**RECORDS SHOWN:**
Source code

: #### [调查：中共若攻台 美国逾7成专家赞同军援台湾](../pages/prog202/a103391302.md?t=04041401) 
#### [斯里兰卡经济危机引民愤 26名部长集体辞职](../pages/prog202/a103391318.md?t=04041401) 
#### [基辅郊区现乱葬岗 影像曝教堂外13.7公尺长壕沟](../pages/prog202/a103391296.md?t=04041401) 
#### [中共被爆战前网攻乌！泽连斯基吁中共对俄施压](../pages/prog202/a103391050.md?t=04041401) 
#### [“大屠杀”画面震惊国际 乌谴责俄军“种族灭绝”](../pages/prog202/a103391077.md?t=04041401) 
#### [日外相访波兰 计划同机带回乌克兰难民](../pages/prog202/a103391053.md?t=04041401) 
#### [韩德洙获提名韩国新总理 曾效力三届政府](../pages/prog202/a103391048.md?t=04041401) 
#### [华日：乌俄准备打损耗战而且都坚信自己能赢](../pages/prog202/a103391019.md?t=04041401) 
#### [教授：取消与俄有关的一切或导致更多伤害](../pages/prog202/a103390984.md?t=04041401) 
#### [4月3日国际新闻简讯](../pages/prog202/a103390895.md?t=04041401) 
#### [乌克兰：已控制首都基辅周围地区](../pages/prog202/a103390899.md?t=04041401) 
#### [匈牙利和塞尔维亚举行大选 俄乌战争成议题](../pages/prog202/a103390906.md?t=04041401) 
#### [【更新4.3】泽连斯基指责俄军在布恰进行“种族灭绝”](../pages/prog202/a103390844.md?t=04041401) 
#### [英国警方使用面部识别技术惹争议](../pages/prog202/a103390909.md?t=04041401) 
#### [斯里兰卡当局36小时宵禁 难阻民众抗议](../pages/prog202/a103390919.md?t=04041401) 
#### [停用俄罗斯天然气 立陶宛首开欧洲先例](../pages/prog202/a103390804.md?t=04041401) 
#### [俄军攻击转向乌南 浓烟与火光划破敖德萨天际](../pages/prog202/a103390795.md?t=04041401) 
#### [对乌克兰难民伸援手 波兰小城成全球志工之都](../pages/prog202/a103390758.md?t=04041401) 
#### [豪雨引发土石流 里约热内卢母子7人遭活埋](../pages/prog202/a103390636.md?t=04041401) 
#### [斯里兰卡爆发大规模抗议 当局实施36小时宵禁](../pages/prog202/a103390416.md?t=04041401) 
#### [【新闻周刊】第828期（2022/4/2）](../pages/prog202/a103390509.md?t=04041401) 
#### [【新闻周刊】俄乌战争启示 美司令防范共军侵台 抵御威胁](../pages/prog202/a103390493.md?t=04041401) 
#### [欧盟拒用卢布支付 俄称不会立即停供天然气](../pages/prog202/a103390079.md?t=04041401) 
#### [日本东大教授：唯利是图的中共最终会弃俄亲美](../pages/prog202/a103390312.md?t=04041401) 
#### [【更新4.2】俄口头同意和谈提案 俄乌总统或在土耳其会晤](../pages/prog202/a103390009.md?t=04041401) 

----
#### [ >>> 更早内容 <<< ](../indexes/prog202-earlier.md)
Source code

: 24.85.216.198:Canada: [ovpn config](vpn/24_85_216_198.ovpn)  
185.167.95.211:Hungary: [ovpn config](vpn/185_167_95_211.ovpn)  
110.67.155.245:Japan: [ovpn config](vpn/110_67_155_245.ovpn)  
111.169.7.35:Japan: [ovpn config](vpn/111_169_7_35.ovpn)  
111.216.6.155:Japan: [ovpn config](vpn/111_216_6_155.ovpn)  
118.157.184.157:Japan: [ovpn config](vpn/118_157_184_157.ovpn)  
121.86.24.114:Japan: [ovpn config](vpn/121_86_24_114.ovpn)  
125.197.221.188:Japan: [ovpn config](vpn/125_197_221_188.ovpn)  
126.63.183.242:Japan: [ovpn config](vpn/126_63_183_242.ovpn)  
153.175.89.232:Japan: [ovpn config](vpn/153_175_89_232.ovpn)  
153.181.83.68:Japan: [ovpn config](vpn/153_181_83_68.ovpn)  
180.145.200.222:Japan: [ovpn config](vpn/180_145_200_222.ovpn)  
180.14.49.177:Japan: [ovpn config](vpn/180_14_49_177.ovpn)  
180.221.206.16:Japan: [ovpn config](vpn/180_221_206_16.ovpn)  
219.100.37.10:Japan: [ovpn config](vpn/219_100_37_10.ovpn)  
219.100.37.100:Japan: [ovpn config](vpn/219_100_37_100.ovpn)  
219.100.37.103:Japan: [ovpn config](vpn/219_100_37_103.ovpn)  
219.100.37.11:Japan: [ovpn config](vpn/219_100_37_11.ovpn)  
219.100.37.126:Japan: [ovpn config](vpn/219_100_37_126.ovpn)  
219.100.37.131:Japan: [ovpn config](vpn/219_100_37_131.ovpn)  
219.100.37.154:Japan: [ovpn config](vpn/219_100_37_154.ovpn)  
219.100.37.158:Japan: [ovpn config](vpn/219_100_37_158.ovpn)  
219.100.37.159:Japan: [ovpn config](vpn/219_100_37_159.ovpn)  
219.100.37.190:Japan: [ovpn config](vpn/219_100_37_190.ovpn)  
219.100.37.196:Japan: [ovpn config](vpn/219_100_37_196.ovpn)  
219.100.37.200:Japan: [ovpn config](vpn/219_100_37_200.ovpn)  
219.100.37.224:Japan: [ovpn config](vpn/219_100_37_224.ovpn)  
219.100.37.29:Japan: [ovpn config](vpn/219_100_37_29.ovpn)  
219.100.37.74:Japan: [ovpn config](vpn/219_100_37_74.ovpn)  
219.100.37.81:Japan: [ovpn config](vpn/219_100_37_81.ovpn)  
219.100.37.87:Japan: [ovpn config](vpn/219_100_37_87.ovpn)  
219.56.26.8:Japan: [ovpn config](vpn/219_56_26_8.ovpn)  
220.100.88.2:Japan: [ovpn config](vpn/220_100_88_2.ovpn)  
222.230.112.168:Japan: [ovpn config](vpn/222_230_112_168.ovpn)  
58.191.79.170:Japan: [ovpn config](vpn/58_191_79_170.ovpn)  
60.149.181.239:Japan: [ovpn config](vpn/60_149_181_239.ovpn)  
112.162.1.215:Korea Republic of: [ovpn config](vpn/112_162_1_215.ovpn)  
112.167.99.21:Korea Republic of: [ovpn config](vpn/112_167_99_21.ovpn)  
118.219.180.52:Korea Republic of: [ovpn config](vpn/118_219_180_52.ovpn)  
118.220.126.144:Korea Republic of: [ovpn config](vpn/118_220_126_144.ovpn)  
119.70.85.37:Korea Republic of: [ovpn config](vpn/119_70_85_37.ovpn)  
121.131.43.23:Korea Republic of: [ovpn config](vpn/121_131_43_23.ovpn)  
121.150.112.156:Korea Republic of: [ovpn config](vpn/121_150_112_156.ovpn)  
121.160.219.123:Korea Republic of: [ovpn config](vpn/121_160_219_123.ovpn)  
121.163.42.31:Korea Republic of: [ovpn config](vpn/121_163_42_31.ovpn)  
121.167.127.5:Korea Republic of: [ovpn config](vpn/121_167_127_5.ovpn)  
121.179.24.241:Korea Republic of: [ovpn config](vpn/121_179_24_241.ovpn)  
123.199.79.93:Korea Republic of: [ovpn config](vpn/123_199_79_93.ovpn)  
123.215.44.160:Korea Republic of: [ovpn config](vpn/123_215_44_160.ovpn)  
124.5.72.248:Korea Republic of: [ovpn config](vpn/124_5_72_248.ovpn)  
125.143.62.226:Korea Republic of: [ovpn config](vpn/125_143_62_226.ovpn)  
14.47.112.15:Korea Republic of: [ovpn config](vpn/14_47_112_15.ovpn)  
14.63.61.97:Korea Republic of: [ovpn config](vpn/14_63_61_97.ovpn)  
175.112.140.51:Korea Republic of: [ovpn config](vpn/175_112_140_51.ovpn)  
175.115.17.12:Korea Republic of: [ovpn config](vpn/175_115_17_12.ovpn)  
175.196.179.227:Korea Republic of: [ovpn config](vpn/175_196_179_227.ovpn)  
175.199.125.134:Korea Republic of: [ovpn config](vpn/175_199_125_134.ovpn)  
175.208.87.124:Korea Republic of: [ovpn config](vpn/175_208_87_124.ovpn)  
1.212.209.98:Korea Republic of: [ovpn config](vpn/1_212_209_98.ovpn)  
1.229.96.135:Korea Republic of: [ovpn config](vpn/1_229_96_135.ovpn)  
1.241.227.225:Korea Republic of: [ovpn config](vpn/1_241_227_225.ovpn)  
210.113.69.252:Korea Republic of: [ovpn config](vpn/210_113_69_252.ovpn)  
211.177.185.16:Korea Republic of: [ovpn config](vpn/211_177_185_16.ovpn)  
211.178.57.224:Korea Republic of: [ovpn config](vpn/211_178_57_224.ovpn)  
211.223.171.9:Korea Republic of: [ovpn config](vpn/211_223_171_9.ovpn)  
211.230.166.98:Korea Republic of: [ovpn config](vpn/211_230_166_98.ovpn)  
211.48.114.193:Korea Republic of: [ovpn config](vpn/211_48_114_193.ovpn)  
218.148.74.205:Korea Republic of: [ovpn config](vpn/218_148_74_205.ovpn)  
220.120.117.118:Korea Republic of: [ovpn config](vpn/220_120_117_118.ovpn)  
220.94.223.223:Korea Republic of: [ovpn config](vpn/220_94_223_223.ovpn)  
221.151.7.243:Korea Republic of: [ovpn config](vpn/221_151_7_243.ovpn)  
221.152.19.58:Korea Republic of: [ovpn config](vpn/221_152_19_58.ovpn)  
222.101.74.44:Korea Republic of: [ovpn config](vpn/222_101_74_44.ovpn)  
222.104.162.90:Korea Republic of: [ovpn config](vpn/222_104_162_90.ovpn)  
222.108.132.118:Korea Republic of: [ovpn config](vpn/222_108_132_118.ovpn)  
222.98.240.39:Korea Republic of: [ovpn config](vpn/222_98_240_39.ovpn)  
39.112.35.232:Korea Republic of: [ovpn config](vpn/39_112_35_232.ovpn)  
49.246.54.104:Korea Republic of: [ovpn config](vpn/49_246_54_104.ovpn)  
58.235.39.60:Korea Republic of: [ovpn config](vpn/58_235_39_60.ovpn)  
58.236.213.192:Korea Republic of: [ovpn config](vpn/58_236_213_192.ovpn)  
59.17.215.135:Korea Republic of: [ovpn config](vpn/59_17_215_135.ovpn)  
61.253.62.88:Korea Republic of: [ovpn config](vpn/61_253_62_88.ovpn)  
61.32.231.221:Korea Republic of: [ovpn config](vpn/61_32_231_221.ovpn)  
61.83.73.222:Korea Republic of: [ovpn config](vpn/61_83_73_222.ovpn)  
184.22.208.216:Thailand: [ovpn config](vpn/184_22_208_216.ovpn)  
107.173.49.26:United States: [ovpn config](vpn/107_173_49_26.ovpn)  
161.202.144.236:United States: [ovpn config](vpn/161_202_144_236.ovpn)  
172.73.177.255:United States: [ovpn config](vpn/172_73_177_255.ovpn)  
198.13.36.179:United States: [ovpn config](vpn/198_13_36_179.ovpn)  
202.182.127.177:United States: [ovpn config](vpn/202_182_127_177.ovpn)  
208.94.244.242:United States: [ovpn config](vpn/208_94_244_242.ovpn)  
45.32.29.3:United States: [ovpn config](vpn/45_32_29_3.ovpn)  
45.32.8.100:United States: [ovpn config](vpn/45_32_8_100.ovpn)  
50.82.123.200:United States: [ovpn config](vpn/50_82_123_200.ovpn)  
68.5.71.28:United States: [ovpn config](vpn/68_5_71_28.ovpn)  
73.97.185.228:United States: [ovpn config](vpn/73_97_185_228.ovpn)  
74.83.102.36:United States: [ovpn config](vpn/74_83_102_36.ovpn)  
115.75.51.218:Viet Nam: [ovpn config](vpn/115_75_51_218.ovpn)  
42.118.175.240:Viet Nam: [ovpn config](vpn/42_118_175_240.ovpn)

**TASK BRIEF:** Your task is to retype the entries verbatim, starting with the line that holds "221.151.7.243:Korea Republic of: [ovpn" and stopping after the line that holds "222.104.162.90:Korea Republic of: [ovpn".

**ANSWER TO THIS TASK:**
221.151.7.243:Korea Republic of: [ovpn config](vpn/221_151_7_243.ovpn)  
221.152.19.58:Korea Republic of: [ovpn config](vpn/221_152_19_58.ovpn)  
222.101.74.44:Korea Republic of: [ovpn config](vpn/222_101_74_44.ovpn)  
222.104.162.90:Korea Republic of: [ovpn config](vpn/222_104_162_90.ovpn)  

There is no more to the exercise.